Right Wing Nut House



Filed under: Decision '08, Environment, Politics — Rick Moran @ 11:02 am

Hillary Clinton has apparently spurred world leaders to come to an agreement on cutting greenhouse gas emissions.

Was it the power of her personality? The moral suasion of her arguments? Her good looks?

More like her promise to help raise $100 billion a year to give to developing countries - in addition to the foreign aid we already are supplying - so that they can deal with the “effects” of climate change:

Secretary of State Hillary Rodham Clinton has promised the United States will help raise $100 billion annually by 2020 to assist poor countries in coping with climate change as long as America’s demands for a global warming pledge are met.

Clinton’s announcement, made during a packed news conference, represents a major breakthrough in the U.N.-led talks, which had all but ground to a halt last night.
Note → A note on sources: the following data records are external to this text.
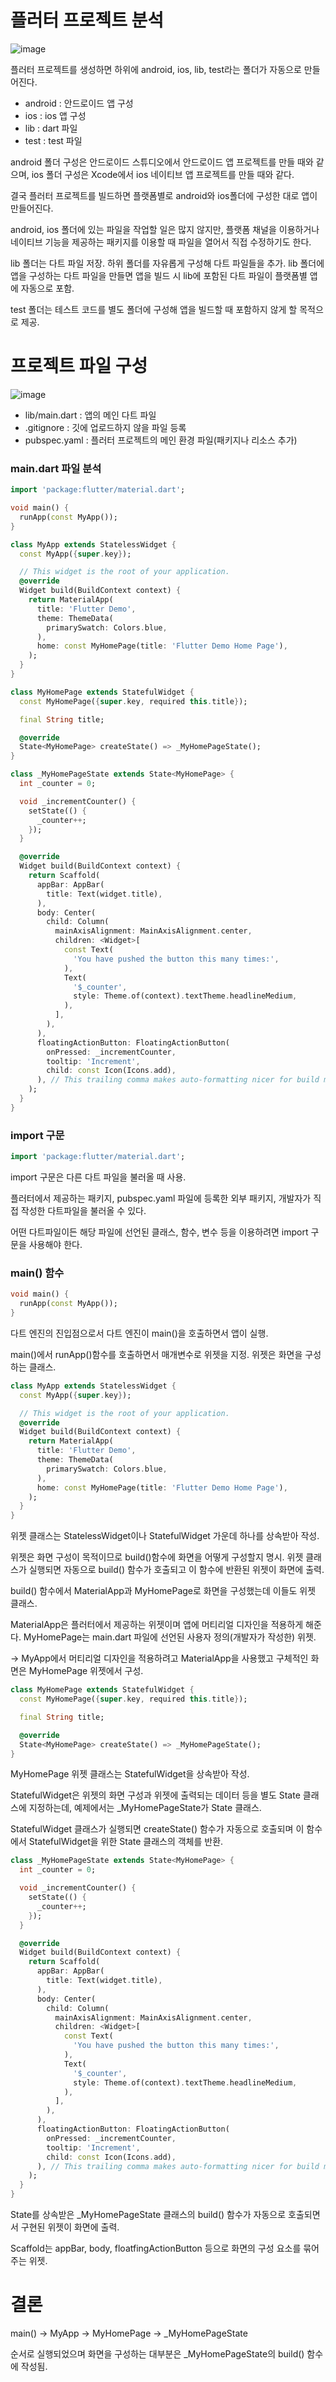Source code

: # 플러터 프로젝트 분석

![image](https://user-images.githubusercontent.com/65898555/228442058-51250a91-6a04-4ed7-90a6-c70333b26f57.png)

플러터 프로젝트를 생성하면 하위에 android, ios, lib, test라는 폴더가 자동으로 만들어진다.

- android : 안드로이드 앱 구성
- ios : ios 앱 구성
- lib : dart 파일
- test : test 파일

android 폴더 구성은 안드로이드 스튜디오에서 안드로이드 앱 프로젝트를 만들 때와 같으며, ios 폴더 구성은 Xcode에서 ios 네이티브 앱 프로젝트를 만들 때와 같다.

결국 플러터 프로젝트를 빌드하면 플랫폼별로 android와 ios폴더에 구성한 대로 앱이 만들어진다.

android, ios 폴더에 있는 파일을 작업할 일은 많지 않지만, 플랫폼 채널을 이용하거나 네이티브 기능을 제공하는 패키지를 이용할 때 파일을 열어서 직접 수정하기도 한다.

lib 폴더는 다트 파일 저장. 하위 폴더를 자유롭게 구성해 다트 파일들을 추가. lib 폴더에 앱을 구성하는 다트 파일을 만들면 앱을 빌드 시 lib에 포함된 다트 파일이 플랫폼별 앱에 자동으로 포함.

test 폴더는 테스트 코드를 별도 폴더에 구성해 앱을 빌드할 때 포함하지 않게 할 목적으로 제공.

# 프로젝트 파일 구성

![image](https://user-images.githubusercontent.com/65898555/228443836-0f500639-3e64-48b9-8183-9715ac0c1339.png)

- lib/main.dart : 앱의 메인 다트 파일
- .gitignore : 깃에 업로드하지 않을 파일 등록
- pubspec.yaml : 플러터 프로젝트의 메인 환경 파일(패키지나 리소스 추가)

### main.dart 파일 분석

```dart
import 'package:flutter/material.dart';

void main() {
  runApp(const MyApp());
}

class MyApp extends StatelessWidget {
  const MyApp({super.key});

  // This widget is the root of your application.
  @override
  Widget build(BuildContext context) {
    return MaterialApp(
      title: 'Flutter Demo',
      theme: ThemeData(
        primarySwatch: Colors.blue,
      ),
      home: const MyHomePage(title: 'Flutter Demo Home Page'),
    );
  }
}

class MyHomePage extends StatefulWidget {
  const MyHomePage({super.key, required this.title});

  final String title;

  @override
  State<MyHomePage> createState() => _MyHomePageState();
}

class _MyHomePageState extends State<MyHomePage> {
  int _counter = 0;

  void _incrementCounter() {
    setState(() {
      _counter++;
    });
  }

  @override
  Widget build(BuildContext context) {
    return Scaffold(
      appBar: AppBar(
        title: Text(widget.title),
      ),
      body: Center(
        child: Column(
          mainAxisAlignment: MainAxisAlignment.center,
          children: <Widget>[
            const Text(
              'You have pushed the button this many times:',
            ),
            Text(
              '$_counter',
              style: Theme.of(context).textTheme.headlineMedium,
            ),
          ],
        ),
      ),
      floatingActionButton: FloatingActionButton(
        onPressed: _incrementCounter,
        tooltip: 'Increment',
        child: const Icon(Icons.add),
      ), // This trailing comma makes auto-formatting nicer for build methods.
    );
  }
}
```

### import 구문

```dart
import 'package:flutter/material.dart';
```
import 구문은 다른 다트 파일을 불러올 때 사용.

플러터에서 제공하는 패키지, pubspec.yaml 파일에 등록한 외부 패키지, 개발자가 직접 작성한 다트파일을 불러올 수 있다.

어떤 다트파일이든 해당 파일에 선언된 클래스, 함수, 변수 등을 이용하려면 import 구문을 사용해야 한다.

### main() 함수

```dart
void main() {
  runApp(const MyApp());
}
```
다트 엔진의 진입점으로서 다트 엔진이 main()을 호출하면서 앱이 실행.

main()에서 runApp()함수를 호출하면서 매개변수로 위젯을 지정. 위젯은 화면을 구성하는 클래스.

```dart
class MyApp extends StatelessWidget {
  const MyApp({super.key});

  // This widget is the root of your application.
  @override
  Widget build(BuildContext context) {
    return MaterialApp(
      title: 'Flutter Demo',
      theme: ThemeData(
        primarySwatch: Colors.blue,
      ),
      home: const MyHomePage(title: 'Flutter Demo Home Page'),
    );
  }
}
```
위젯 클래스는 StatelessWidget이나 StatefulWidget 가운데 하나를 상속받아 작성.

위젯은 화면 구성이 목적이므로 build()함수에 화면을 어떻게 구성할지 명시. 위젯 클래스가 실행되면 자동으로 build() 함수가 호출되고 이 함수에 반환된 위젯이 화면에 출력.

build() 함수에서 MaterialApp과 MyHomePage로 화면을 구성했는데 이들도 위젯 클래스.

MaterialApp은 플러터에서 제공하는 위젯이며 앱에 머티리얼 디자인을 적용하게 해준다. MyHomePage는 main.dart 파일에 선언된 사용자 정의(개발자가 작성한) 위젯.

-> MyApp에서 머티리얼 디자인을 적용하려고 MaterialApp을 사용했고 구체적인 화면은 MyHomePage 위젯에서 구성.


```dart
class MyHomePage extends StatefulWidget {
  const MyHomePage({super.key, required this.title});

  final String title;

  @override
  State<MyHomePage> createState() => _MyHomePageState();
}
```
MyHomePage 위젯 클래스는 StatefulWidget을 상속받아 작성.

StatefulWidget은 위젯의 화면 구성과 위젯에 출력되는 데이터 등을 별도 State 클래스에 지정하는데, 예제에서는 _MyHomePageState가 State 클래스.

StatefulWidget 클래스가 실행되면 createState() 함수가 자동으로 호출되며 이 함수에서 StatefulWidget을 위한 State 클래스의 객체를 반환.

```dart
class _MyHomePageState extends State<MyHomePage> {
  int _counter = 0;

  void _incrementCounter() {
    setState(() {
      _counter++;
    });
  }

  @override
  Widget build(BuildContext context) {
    return Scaffold(
      appBar: AppBar(
        title: Text(widget.title),
      ),
      body: Center(
        child: Column(
          mainAxisAlignment: MainAxisAlignment.center,
          children: <Widget>[
            const Text(
              'You have pushed the button this many times:',
            ),
            Text(
              '$_counter',
              style: Theme.of(context).textTheme.headlineMedium,
            ),
          ],
        ),
      ),
      floatingActionButton: FloatingActionButton(
        onPressed: _incrementCounter,
        tooltip: 'Increment',
        child: const Icon(Icons.add),
      ), // This trailing comma makes auto-formatting nicer for build methods.
    );
  }
}
```
State를 상속받은 _MyHomePageState 클래스의 build() 함수가 자동으로 호출되면서 구현된 위젯이 화면에 출력.

Scaffold는 appBar, body, floatfingActionButton 등으로 화면의 구성 요소를 묶어 주는 위젯.

# 결론

main() -> MyApp -> MyHomePage -> _MyHomePageState 

순서로 실행되었으며 화면을 구성하는 대부분은 _MyHomePageState의 build() 함수에 작성됨.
But Clinton emphasized that the money is only on the table so long as fast-growing nations like China and India accept binding commitments that are open to international inspection and verification. If other countries don’t bend, she warned, the poorest countries will suffer.

“In the absence of an operational agreement that meets the requirements that I outlined, there will not be that financial agreement, at least from the United States,” Clinton warned. And, she added: “Without that accord, there won’t be the kind of joint global action from all of the major economies we all want to see, and the effects in the developing world could be catastrophic.”

The pledged amount is less than what the European Union had laid out as necessary to help the poorest countries in Africa, Asia and Latin America prepare for climate disasters and develop low-fossil-fuel economies. Clinton said the funding would come from a mix of public and private financing, including revenue raised from the auctioning of emission allowances under a possible U.S. cap-and-trade system still under development on Capitol Hill.

There seems to be some confusion in the blogosphere over this figure of $100 billion. No, the US would not be paying all of it as many are reporting. But you can bet we’ll be paying a nice chunk of it, and that was music to the ears of the developing world.

President Obama arrived Friday morning and immediately went into a meeting with several dozen heads of state to try and save the conference by coming up with at least some kind of interim deal where the details could be worked out later:

A visibly angry Barack Obama threw down the gauntlet at China and other developing nations Friday, declaring that the time has come “not to talk but to act” on climate change.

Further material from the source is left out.